Please copy, word for word, the line that contains "often shows overfitting" and every line after it through the end of the records, and nothing more.
::::
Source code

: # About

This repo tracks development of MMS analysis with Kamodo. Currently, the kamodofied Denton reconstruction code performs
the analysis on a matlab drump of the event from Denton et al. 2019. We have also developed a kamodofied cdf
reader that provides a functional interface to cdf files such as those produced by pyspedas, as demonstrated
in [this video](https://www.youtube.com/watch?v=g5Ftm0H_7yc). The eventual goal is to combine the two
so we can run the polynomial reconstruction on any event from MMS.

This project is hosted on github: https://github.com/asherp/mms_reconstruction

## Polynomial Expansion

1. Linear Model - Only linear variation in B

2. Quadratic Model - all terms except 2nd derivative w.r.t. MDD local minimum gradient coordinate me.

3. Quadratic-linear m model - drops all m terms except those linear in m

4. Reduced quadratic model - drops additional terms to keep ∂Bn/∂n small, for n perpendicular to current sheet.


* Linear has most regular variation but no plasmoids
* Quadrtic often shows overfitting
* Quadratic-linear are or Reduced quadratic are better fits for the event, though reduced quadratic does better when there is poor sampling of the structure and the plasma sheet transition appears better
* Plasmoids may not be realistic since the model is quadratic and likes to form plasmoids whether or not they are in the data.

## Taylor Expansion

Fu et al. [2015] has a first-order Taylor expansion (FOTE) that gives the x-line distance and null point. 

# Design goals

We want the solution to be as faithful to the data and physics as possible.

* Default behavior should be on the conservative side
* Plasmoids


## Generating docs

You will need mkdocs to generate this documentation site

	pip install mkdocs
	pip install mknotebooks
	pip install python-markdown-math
::::
ANSWER FOR THE TASK —
* Quadrtic often shows overfitting
* Quadratic-linear are or Reduced quadratic are better fits for the event, though reduced quadratic does better when there is poor sampling of the structure and the plasma sheet transition appears better
* Plasmoids may not be realistic since the model is quadratic and likes to form plasmoids whether or not they are in the data.

## Taylor Expansion

Fu et al. [2015] has a first-order Taylor expansion (FOTE) that gives the x-line distance and null point. 

# Design goals

We want the solution to be as faithful to the data and physics as possible.

* Default behavior should be on the conservative side
* Plasmoids


## Generating docs

You will need mkdocs to generate this documentation site

	pip install mkdocs
	pip install mknotebooks
	pip install python-markdown-math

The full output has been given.